Records contained in a dataset
>>>

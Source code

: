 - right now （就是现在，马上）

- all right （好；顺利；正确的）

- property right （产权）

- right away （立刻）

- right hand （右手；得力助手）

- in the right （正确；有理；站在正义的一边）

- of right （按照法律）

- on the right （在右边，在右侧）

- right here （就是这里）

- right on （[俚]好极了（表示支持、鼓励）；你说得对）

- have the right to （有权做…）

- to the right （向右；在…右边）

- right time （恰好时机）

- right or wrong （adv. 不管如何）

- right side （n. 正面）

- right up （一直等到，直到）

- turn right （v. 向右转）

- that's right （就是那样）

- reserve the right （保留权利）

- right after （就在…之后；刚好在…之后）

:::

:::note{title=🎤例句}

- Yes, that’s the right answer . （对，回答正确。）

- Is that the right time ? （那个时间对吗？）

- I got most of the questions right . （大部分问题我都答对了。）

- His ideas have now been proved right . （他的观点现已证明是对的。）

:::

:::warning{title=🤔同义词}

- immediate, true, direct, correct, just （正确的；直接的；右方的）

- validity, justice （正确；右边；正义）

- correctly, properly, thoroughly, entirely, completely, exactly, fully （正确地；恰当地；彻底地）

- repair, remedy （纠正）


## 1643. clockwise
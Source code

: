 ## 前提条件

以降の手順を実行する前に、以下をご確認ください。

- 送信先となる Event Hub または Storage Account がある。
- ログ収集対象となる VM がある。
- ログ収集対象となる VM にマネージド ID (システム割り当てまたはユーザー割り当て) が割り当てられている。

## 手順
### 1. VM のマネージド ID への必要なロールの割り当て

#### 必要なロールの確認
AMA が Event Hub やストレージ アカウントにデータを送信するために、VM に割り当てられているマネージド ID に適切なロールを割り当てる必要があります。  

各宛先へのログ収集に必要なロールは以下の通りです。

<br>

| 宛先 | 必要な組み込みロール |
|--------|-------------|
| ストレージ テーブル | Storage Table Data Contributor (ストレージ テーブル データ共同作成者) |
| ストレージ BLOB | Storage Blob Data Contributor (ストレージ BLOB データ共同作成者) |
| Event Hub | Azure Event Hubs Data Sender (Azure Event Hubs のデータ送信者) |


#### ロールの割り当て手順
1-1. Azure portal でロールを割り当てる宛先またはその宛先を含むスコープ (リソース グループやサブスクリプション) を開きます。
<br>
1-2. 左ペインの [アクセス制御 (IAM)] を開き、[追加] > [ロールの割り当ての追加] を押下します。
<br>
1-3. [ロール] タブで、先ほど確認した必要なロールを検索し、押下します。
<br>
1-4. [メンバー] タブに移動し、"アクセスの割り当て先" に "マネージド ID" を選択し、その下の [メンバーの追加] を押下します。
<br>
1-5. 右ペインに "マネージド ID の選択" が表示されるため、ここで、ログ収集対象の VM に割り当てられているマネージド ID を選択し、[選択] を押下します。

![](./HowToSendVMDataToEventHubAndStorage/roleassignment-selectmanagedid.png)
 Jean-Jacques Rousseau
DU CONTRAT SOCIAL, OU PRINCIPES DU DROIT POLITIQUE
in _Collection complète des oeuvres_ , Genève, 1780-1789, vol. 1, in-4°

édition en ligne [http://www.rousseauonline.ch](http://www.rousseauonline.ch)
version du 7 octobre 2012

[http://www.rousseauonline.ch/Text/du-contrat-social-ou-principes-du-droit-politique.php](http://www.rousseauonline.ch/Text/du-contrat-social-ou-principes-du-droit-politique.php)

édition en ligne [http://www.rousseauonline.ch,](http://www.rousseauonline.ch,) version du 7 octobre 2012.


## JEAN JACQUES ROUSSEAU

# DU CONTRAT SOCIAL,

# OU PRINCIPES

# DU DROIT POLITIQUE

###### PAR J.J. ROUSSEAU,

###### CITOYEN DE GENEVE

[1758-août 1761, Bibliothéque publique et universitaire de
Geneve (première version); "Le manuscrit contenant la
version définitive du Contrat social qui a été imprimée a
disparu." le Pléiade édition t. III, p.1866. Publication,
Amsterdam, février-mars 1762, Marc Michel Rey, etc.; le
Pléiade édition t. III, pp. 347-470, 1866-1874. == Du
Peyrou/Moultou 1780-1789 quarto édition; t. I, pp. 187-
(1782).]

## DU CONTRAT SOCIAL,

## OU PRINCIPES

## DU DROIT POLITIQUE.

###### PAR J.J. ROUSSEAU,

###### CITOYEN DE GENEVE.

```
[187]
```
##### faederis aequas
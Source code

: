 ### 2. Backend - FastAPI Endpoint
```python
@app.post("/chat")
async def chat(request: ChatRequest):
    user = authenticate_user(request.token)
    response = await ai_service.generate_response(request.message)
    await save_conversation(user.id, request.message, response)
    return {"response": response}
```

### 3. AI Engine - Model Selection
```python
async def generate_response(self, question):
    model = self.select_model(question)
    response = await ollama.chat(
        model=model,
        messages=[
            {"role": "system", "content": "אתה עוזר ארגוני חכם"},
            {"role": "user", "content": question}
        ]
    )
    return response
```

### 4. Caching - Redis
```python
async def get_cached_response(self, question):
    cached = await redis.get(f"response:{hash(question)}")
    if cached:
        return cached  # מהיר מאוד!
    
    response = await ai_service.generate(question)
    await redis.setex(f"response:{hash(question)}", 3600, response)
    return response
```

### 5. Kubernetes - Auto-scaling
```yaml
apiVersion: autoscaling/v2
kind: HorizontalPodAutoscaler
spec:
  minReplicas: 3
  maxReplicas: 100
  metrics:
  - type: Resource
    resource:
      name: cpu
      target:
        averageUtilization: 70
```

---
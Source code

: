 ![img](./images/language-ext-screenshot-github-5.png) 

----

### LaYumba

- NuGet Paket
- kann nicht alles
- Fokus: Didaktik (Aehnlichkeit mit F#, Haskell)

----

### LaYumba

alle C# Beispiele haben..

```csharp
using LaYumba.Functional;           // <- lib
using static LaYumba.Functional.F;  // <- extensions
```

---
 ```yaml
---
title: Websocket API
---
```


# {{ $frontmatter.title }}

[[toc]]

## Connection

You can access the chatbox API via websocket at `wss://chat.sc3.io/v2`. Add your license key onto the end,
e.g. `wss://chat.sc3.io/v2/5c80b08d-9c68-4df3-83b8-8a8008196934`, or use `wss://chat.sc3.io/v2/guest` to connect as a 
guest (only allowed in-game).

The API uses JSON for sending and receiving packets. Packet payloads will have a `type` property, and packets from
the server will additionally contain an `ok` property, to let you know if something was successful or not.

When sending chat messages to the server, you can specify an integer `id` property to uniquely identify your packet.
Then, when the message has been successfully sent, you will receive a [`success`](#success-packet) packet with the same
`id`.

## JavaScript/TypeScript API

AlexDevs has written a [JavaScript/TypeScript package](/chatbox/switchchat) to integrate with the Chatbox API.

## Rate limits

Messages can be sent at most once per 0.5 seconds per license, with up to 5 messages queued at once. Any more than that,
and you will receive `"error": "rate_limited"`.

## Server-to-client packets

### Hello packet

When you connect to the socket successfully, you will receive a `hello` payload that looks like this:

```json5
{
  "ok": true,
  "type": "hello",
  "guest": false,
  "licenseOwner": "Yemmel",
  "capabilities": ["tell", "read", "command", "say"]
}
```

<<<

**DIRECTIONS FOR THIS TASK:** With the line holding "alle C# Beispiele haben.." as the first and the line holding "You can access" as the last, set down that range of the entries above exactly, and nothing else.

**ANSWER:**
alle C# Beispiele haben..

```csharp
using LaYumba.Functional;           // <- lib
using static LaYumba.Functional.F;  // <- extensions
```

---
 ```yaml
---
title: Websocket API
---
```


# {{ $frontmatter.title }}

[[toc]]

## Connection

You can access the chatbox API via websocket at `wss://chat.sc3.io/v2`. Add your license key onto the end,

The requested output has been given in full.